人类端粒酶启动子(hTERT启动子)在肿瘤基因治疗中的有效性已经得到了证实.然而,hTERT启动子有限的肿瘤靶向转录活性困扰着它的临床应用.早期研究已经揭示,核心hTERT启动子上的-34位E-box元件与该启动子的肿瘤靶向转录活性有关.为进一步探索核心hTERT启动子序列3′端富余E-box元件是否能提高启动子的肿瘤靶向转录能力,用化学合成方法在野生型hTERT(WT-hTERT)核心启动子片段(编码蛋白起始子ATG上游-268bp～-10bp)的3′端接入3个E-box序列,构建成修饰型hTERT(Mod-hTERT)启动子.然后,分别用WT-hTERT和Mod-hTERT启动子去调控增强型绿色荧光蛋白(EGFP)及荧光素酶报告基因在293FT、HepGⅡ、SGC7901、U2OS、以及原代培养人成纤维细胞(PHF)中表达.结果表明,在Mod-hTERT启动子的各实验组细胞中,能够在端粒酶阳性的293FT、HepGⅡ及SGC7901细胞组中观测到EGFP的表达,而在端粒酶阴性的U2OS及PHF细胞组中没有观测到EGFP的表达;在端粒酶阳性的293FT、HepGⅡ和SGC7901细胞株中,Mod-hTERT启动子调控下的荧光素酶活性要高于WT-hTERT启动子组(P<0.01);而在端粒酶阴性的U2OS细胞组中,Mod-hTERT启动子调控下的荧光素酶活性则低于WT-hTERT启动子组(P<0.01);在PHF细胞组中,Mod-hTERT启动子组与WT-hTERT启动子组的荧光素酶活性差异不显著(P>0.05).研究提示,在3′端增加E-box元件可以提高核心hTERT启动子序列的肿瘤靶向转录活性.
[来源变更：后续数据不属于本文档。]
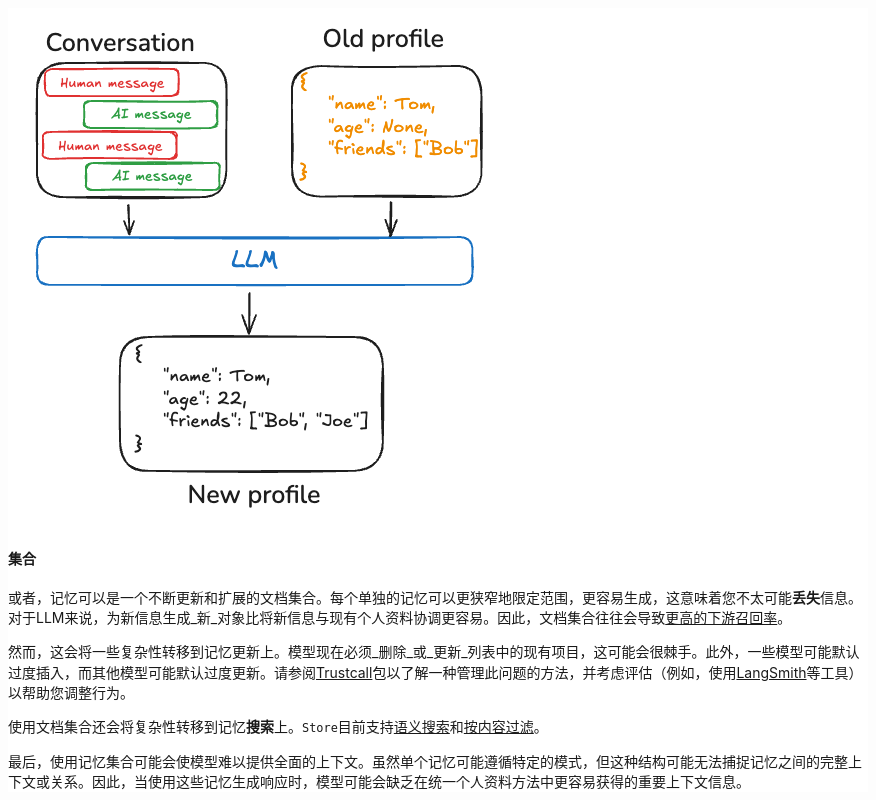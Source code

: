![](img/memory/update-profile.png)

#### 集合

或者，记忆可以是一个不断更新和扩展的文档集合。每个单独的记忆可以更狭窄地限定范围，更容易生成，这意味着您不太可能**丢失**信息。对于LLM来说，为新信息生成_新_对象比将新信息与现有个人资料协调更容易。因此，文档集合往往会导致[更高的下游召回率](https://en.wikipedia.org/wiki/Precision_and_recall)。

然而，这会将一些复杂性转移到记忆更新上。模型现在必须_删除_或_更新_列表中的现有项目，这可能会很棘手。此外，一些模型可能默认过度插入，而其他模型可能默认过度更新。请参阅[Trustcall](https://github.com/hinthornw/trustcall)包以了解一种管理此问题的方法，并考虑评估（例如，使用[LangSmith](https://docs.smith.langchain.com/tutorials/Developers/evaluation)等工具）以帮助您调整行为。

使用文档集合还会将复杂性转移到记忆**搜索**上。`Store`目前支持[语义搜索](https://langchain-ai.github.io/langgraph/reference/store/#langgraph.store.base.SearchOp.query)和[按内容过滤](https://langchain-ai.github.io/langgraph/reference/store/#langgraph.store.base.SearchOp.filter)。

最后，使用记忆集合可能会使模型难以提供全面的上下文。虽然单个记忆可能遵循特定的模式，但这种结构可能无法捕捉记忆之间的完整上下文或关系。因此，当使用这些记忆生成响应时，模型可能会缺乏在统一个人资料方法中更容易获得的重要上下文信息。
The effective clinical application of human telomerase promoter （ hTERT promoter） in tumor gene therapy is limited by insufficient tumor-targeting transcription activity at - 34 E-box of its core promoter. To test whether it can be enhanced by additioanl E-boxes, a wild-type core hTERT （WT-hTERT） promoter （ - 268 to - 10 upstream of ATG start codon） and a modified hTERT （Mod-hTERT） promoter （with a triplet of E-boxes ligated to 3′ WT-hTERT） were synthesized. Their fusions with enhanced green fluorescent protein （EGFP） or luciferase were constructed and transfected into 293FT, HepG Ⅱ , SGC7901, U2OS, and the primary culture human fibroblasts （PHF）, respectively. The results showed that in the Mod-hTERT-driven cells, EGFP expression could be observed in hTERT-positive cells like 293FT, HepG Ⅱ , and SGC7901 cells, but not in hTERT-negative cells as U2OS and PHF. The luciferase activity in Mod-hTERT transfected cells was significantly higher than that of the WT-hTERT in the hTERT positive cell lines of 293FT, HepG Ⅱ , and SGC7901（P 〈 0.01）, but lower in the hTERT-negative cell lines of U2OS （P 〈 0.01）. In PHF, no significant difference was found （ P 〉 0.05 ）. Our study indicates that multiple E-boxes improve the tumor-targeting transcription activity of the core hTERT promoter.